Dziękuję.
Panie Marszałku! Wysoka Izbo! Pieniądze leżą na ulicy, panie ministrze. Oczywiście to kolokwializm. A więc użył pan tego troszeczkę nie w porządku w stosunku do tego, co pan mówił. Chciałbym panu powiedzieć, że jeśli chodzi o to, co pan mówił, że są te turnieje itd., że ta ustawa działa i że jest tak pięknie, to dziś kluby pokerowe każdego wieczora, a jest ich około kilku, jeżeli nie kilkunastu tysięcy w Polsce... Bo dziś każdy, kto ma Internet i ochotę, będzie w tego pokera grał. Szukamy pieniędzy - powtarzam: szukamy pieniędzy - w kieszeniach podatników na łatanie różnych dziur budżetowych, a tutaj mielibyśmy czysty, legalny zysk, którego dolne granice to 100 mln euro rocznie. Tak więc proszę tak nie mówić. Powiedział pan, że sąd uznał to za grę hazardową, poker, że nie ma innych opinii. Bardzo chętnie wyślę panu mnóstwo opinii naukowców, którzy twierdzą, że jest to gra umiejętności z elementem losowości. Takie opinie są.

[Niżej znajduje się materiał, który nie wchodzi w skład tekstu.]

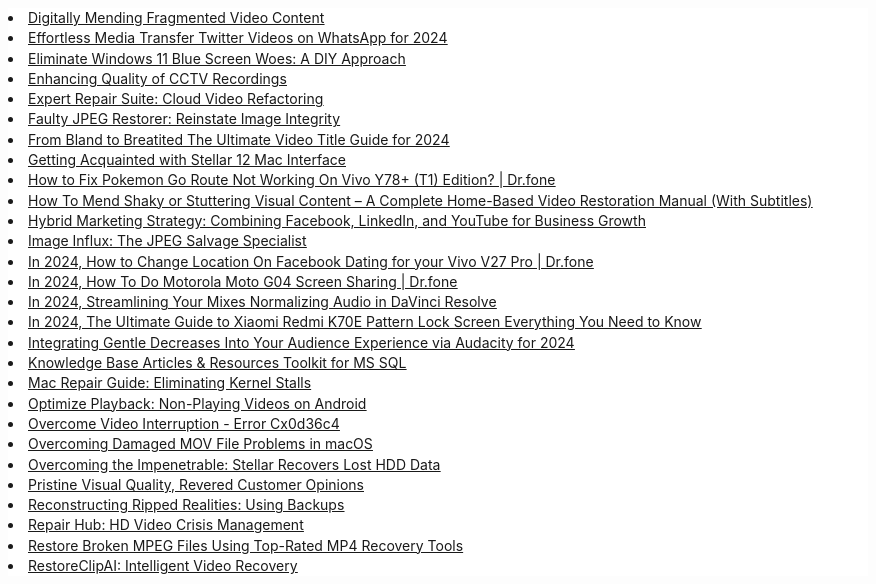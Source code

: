 <li><a href="https://data-wizards.techidaily.com/digitally-mending-fragmented-video-content/"><u>Digitally Mending Fragmented Video Content</u></a></li>
<li><a href="https://twitter-videos.techidaily.com/effortless-media-transfer-twitter-videos-on-whatsapp-for-2024/"><u>Effortless Media Transfer  Twitter Videos on WhatsApp for 2024</u></a></li>
<li><a href="https://data-wizards.techidaily.com/eliminate-windows-11-blue-screen-woes-a-diy-approach/"><u>Eliminate Windows 11 Blue Screen Woes: A DIY Approach</u></a></li>
<li><a href="https://data-wizards.techidaily.com/enhancing-quality-of-cctv-recordings/"><u>Enhancing Quality of CCTV Recordings</u></a></li>
<li><a href="https://data-wizards.techidaily.com/expert-repair-suite-cloud-video-refactoring/"><u>Expert Repair Suite: Cloud Video Refactoring</u></a></li>
<li><a href="https://data-wizards.techidaily.com/faulty-jpeg-restorer-reinstate-image-integrity/"><u>Faulty JPEG Restorer: Reinstate Image Integrity</u></a></li>
<li><a href="https://some-techniques.techidaily.com/from-bland-to-breatited-the-ultimate-video-title-guide-for-2024/"><u>From Bland to Breatited  The Ultimate Video Title Guide for 2024</u></a></li>
<li><a href="https://data-wizards.techidaily.com/getting-acquainted-with-stellar-12-mac-interface/"><u>Getting Acquainted with Stellar 12 Mac Interface</u></a></li>
<li><a href="https://change-location.techidaily.com/how-to-fix-pokemon-go-route-not-working-on-vivo-y78plus-t1-edition-drfone-by-drfone-virtual-android/"><u>How to Fix Pokemon Go Route Not Working On Vivo Y78+ (T1) Edition? | Dr.fone</u></a></li>
<li><a href="https://data-wizards.techidaily.com/how-to-mend-shaky-or-stuttering-visual-content-a-complete-home-based-video-restoration-manual-with-subtitles/"><u>How To Mend Shaky or Stuttering Visual Content – A Complete Home-Based Video Restoration Manual (With Subtitles)</u></a></li>
<li><a href="https://data-wizards.techidaily.com/hybrid-marketing-strategy-combining-facebook-linkedin-and-youtube-for-business-growth/"><u>Hybrid Marketing Strategy: Combining Facebook, LinkedIn, and YouTube for Business Growth</u></a></li>
<li><a href="https://data-wizards.techidaily.com/image-influx-the-jpeg-salvage-specialist/"><u>Image Influx: The JPEG Salvage Specialist</u></a></li>
<li><a href="https://location-social.techidaily.com/in-2024-how-to-change-location-on-facebook-dating-for-your-vivo-v27-pro-drfone-by-drfone-virtual-android/"><u>In 2024, How to Change Location On Facebook Dating for your Vivo V27 Pro | Dr.fone</u></a></li>
<li><a href="https://screen-mirror.techidaily.com/in-2024-how-to-do-motorola-moto-g04-screen-sharing-drfone-by-drfone-android/"><u>In 2024, How To Do Motorola Moto G04 Screen Sharing | Dr.fone</u></a></li>
<li><a href="https://sound-tweaking.techidaily.com/in-2024-streamlining-your-mixes-normalizing-audio-in-davinci-resolve/"><u>In 2024, Streamlining Your Mixes Normalizing Audio in DaVinci Resolve</u></a></li>
<li><a href="https://unlock-android.techidaily.com/in-2024-the-ultimate-guide-to-xiaomi-redmi-k70e-pattern-lock-screen-everything-you-need-to-know-by-drfone-android/"><u>In 2024, The Ultimate Guide to Xiaomi Redmi K70E Pattern Lock Screen Everything You Need to Know</u></a></li>
<li><a href="https://fox-direct.techidaily.com/integrating-gentle-decreases-into-your-audience-experience-via-audacity-for-2024/"><u>Integrating Gentle Decreases Into Your Audience Experience via Audacity for 2024</u></a></li>
<li><a href="https://data-wizards.techidaily.com/knowledge-base-articles-and-resources-toolkit-for-ms-sql/"><u>Knowledge Base Articles & Resources Toolkit for MS SQL</u></a></li>
<li><a href="https://data-wizards.techidaily.com/mac-repair-guide-eliminating-kernel-stalls/"><u>Mac Repair Guide: Eliminating Kernel Stalls</u></a></li>
<li><a href="https://data-wizards.techidaily.com/optimize-playback-non-playing-videos-on-android/"><u>Optimize Playback: Non-Playing Videos on Android</u></a></li>
<li><a href="https://data-wizards.techidaily.com/overcome-video-interruption-error-cx0d36c4/"><u>Overcome Video Interruption - Error Cx0d36c4</u></a></li>
<li><a href="https://data-wizards.techidaily.com/overcoming-damaged-mov-file-problems-in-macos/"><u>Overcoming Damaged MOV File Problems in macOS</u></a></li>
<li><a href="https://data-wizards.techidaily.com/overcoming-the-impenetrable-stellar-recovers-lost-hdd-data/"><u>Overcoming the Impenetrable: Stellar Recovers Lost HDD Data</u></a></li>
<li><a href="https://data-wizards.techidaily.com/pristine-visual-quality-revered-customer-opinions/"><u>Pristine Visual Quality, Revered Customer Opinions</u></a></li>
<li><a href="https://data-wizards.techidaily.com/reconstructing-ripped-realities-using-backups/"><u>Reconstructing Ripped Realities: Using Backups</u></a></li>
<li><a href="https://data-wizards.techidaily.com/repair-hub-hd-video-crisis-management/"><u>Repair Hub: HD Video Crisis Management</u></a></li>
<li><a href="https://data-wizards.techidaily.com/restore-broken-mpeg-files-using-top-rated-mp4-recovery-tools/"><u>Restore Broken MPEG Files Using Top-Rated MP4 Recovery Tools</u></a></li>
<li><a href="https://data-wizards.techidaily.com/restoreclipai-intelligent-video-recovery/"><u>RestoreClipAI: Intelligent Video Recovery</u></a></li>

Wicemarszałek Marek Kuchciński:
Panie pośle, chodzi o sprostowanie.
Poseł Artur Górczyński:
OK. ... propos sprostowania - mówił pan, panie ministrze, że w opinii MSZ nie wymaga to notyfikacji, bo jest zgodne z prawem Unii Europejskiej, tak? Podobną opinię mamy przy zmianie ustawy hazardowej dotyczącej pokera (Dzwonek), a mimo wszystko każe nam się uzyskać notyfikację. Tak więc rozumiem, że opozycyjne projekty traktuje się inaczej, tak? Dziękuję.